Album review

Pro-Pain : Run For Cover
Roadrunner Records

Pro-Pain : Run For CoverThe last time Pro-Pain and I crossed paths was on their 1992 debut Foul Taste Of Freedom. Since then these New York bruisers have recorded another seven albums and played over 2000 shows.
    In the last eleven years Pro-Pain's sound has not progressed one inch. A problem? Not likely; Pro-Pain are very, very good at what they do, and that's the metal-punk hybrid that's more commonly known as New York hardcore.
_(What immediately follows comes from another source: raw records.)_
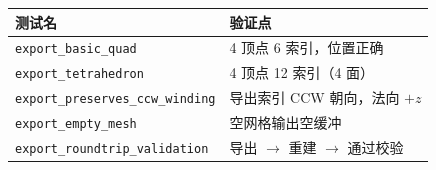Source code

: \documentclass[11pt,a4paper]{article}
\begin{document}
\begin{center}
\renewcommand{\arraystretch}{1.18}
\begin{tabular}{@{}ll@{}}
  \toprule
  \textbf{测试名} & \textbf{验证点} \\
  \midrule
  \texttt{export\_basic\_quad}             & 4 顶点 6 索引，位置正确 \\
  \texttt{export\_tetrahedron}             & 4 顶点 12 索引（4 面） \\
  \texttt{export\_preserves\_ccw\_winding} & 导出索引 CCW 朝向，法向 $+z$ \\
  \texttt{export\_empty\_mesh}             & 空网格输出空缓冲 \\
  \texttt{export\_roundtrip\_validation}   & 导出 $\to$ 重建 $\to$ 通过校验 \\
  \bottomrule
\end{tabular}
\end{center}
\end{document}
As its name suggests, Run For Cover is a covers album, pure and simple. But in a scene obsessed with old school values, Run For Cover is a perfect way to show some respect to the bands that Pro-Pain feel kinship towards. Hence we've got songs by hardcore stalwarts Negative Approach and Agnostic Front (Nothing and Your Mistake), British punk legends Discharge and GBH (Never Again and Knife Edge) and pivotal metallers Motorhead, Sepultura and Slayer (with Iron Fist, Refuse/Resist and South Of Heaven).
    Chuck in a few curios from the likes of Operation Ivy (whose Tim Armstrong and Matt Freeman went on to form Rancid), the Crumbsuckers (NYHC legends formed by Pro-Pain frontman Gary Meskil in the early 80s) and the fabulous Life Of Agony (who ended up poaching drummer Dan Richardson from the Pro-Pain ranks) and you should have a good insight into what makes Pro-Pain tick.

For the most part it works; the chugging guitars of Eric Klinger and Tom Klimchuck may only have one gear, but it's the only gear they need.
    On the other hand, Meskil obviously reveres some of these tracks a little too much, as instead of stamping them with the Pro-Pain sound he does his best to ape the original vocalists. His Keith Caputo is passable, his Max Cavalera is good, but his Lemmy impression is uncanny, suggesting a misspent youth with bathroom mirrors, tennis racquets and Iron Fist cranked up to eleven.